**What you have to do:** Each line of the records below that holds "simple" should be returned.

Saved data entries:
★ ★ ★ ★ ★ ★ ★

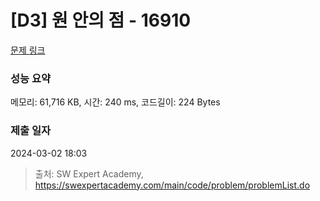 # [D3] 원 안의 점 - 16910 

[문제 링크](https://swexpertacademy.com/main/code/problem/problemDetail.do?contestProbId=AYcllbDqUVgDFASR) 

### 성능 요약

메모리: 61,716 KB, 시간: 240 ms, 코드길이: 224 Bytes

### 제출 일자

2024-03-02 18:03



> 출처: SW Expert Academy, https://swexpertacademy.com/main/code/problem/problemList.do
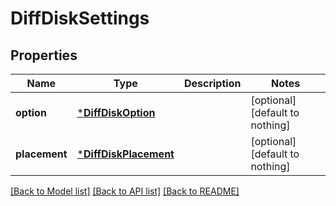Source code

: # DiffDiskSettings


## Properties
Name | Type | Description | Notes
------------ | ------------- | ------------- | -------------
**option** | [***DiffDiskOption**](DiffDiskOption.md) |  | [optional] [default to nothing]
**placement** | [***DiffDiskPlacement**](DiffDiskPlacement.md) |  | [optional] [default to nothing]


[[Back to Model list]](../README.md#models) [[Back to API list]](../README.md#api-endpoints) [[Back to README]](../README.md)



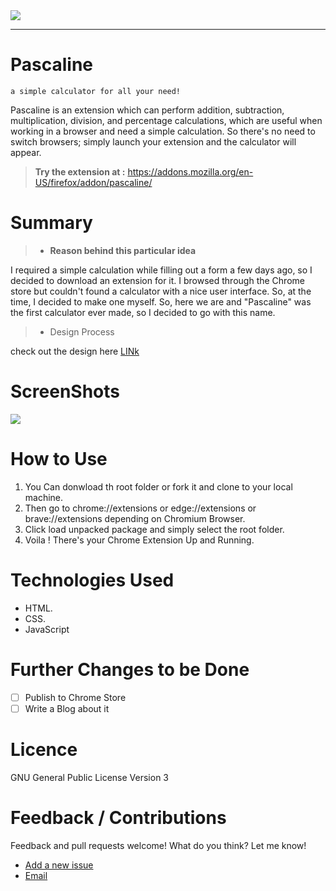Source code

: <img src= "https://github.com/wordssaysalot/Chrome-extensions/blob/main/Pascaline/img/banner.png?raw=true">
<hr>

# Pascaline
    a simple calculator for all your need!
Pascaline is an extension which can perform addition, subtraction, multiplication, division, and percentage calculations, which are useful when working in a browser and need a simple calculation. So there's no need to switch browsers; simply launch your extension and the calculator will appear.<br>
> **Try the extension at :** https://addons.mozilla.org/en-US/firefox/addon/pascaline/
# Summary
>- **Reason behind this particular idea**<br>

I required a simple calculation while filling out a form a few days ago, so I decided to download an extension for it. I browsed through the Chrome store but couldn't found a calculator with a nice user interface. So, at the time, I decided to make one myself. So, here we are and "Pascaline" was the first calculator ever made, so I decided to go with this name.
>- Design Process <br>

check out the design here [LINk](https://www.figma.com/file/9jfAMxBJrdaCvGGGVZsq56/Calculator?node-id=0%3A1)

# ScreenShots
<img src="https://github.com/wordssaysalot/Chrome-extensions/blob/main/Pascaline/img/ss.gif?raw=true">

# How to Use
1. You Can donwload th root folder or fork it and clone to your local machine.
2. Then go to chrome://extensions or edge://extensions or brave://extensions depending on Chromium Browser.
3. Click load unpacked package and simply select the root folder.
4. Voila ! There's your Chrome Extension Up and Running.

# Technologies Used 
- HTML.
- CSS.
- JavaScript 

# Further Changes to be Done
- [ ] Publish to Chrome Store
- [ ] Write a Blog about it

# Licence
GNU General Public License Version 3

# Feedback / Contributions
Feedback and pull requests welcome! What do you think? Let me know!
- [Add a new issue](https://github.com/wordssaysalot/Pascaline/issues)
- [Email](mailto:riteshkumar.py@gmail.com?Subject=Pascaline)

★ ★ ★ ★ ★ ★ ★

**Response to the exercise:**
    a simple calculator for all your need!
Pascaline is an extension which can perform addition, subtraction, multiplication, division, and percentage calculations, which are useful when working in a browser and need a simple calculation. So there's no need to switch browsers; simply launch your extension and the calculator will appear.<br>
I required a simple calculation while filling out a form a few days ago, so I decided to download an extension for it. I browsed through the Chrome store but couldn't found a calculator with a nice user interface. So, at the time, I decided to make one myself. So, here we are and "Pascaline" was the first calculator ever made, so I decided to go with this name.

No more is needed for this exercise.